#### TASK
Beginning with the line that contains "[妈妈叫我看电视，跟里面的人" in the material below, print each line exactly until the line that contains "[【微关注】中国心脏重症大会" has been printed, then stop.

#### RECORD SET
+ + +
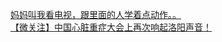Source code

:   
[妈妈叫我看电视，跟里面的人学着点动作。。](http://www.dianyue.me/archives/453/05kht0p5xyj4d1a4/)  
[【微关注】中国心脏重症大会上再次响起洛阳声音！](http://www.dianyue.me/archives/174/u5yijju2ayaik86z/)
+ + +
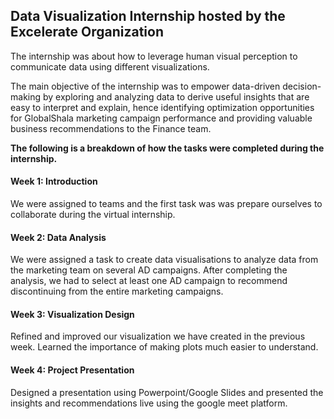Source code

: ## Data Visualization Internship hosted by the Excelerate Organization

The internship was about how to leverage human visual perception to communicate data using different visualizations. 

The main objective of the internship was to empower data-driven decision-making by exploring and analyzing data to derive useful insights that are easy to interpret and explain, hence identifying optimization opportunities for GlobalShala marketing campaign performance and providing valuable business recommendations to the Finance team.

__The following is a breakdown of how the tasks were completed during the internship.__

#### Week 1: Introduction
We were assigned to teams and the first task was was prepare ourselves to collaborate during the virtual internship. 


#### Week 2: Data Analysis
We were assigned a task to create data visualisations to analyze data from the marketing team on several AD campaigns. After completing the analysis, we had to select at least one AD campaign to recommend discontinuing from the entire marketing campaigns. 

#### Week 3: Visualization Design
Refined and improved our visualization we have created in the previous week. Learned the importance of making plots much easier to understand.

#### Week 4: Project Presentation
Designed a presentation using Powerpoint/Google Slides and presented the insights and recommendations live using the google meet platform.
+ + +
#### ANSWER AREA
[妈妈叫我看电视，跟里面的人学着点动作。。](http://www.dianyue.me/archives/453/05kht0p5xyj4d1a4/)  
[【微关注】中国心脏重症大会上再次响起洛阳声音！](http://www.dianyue.me/archives/174/u5yijju2ayaik86z/)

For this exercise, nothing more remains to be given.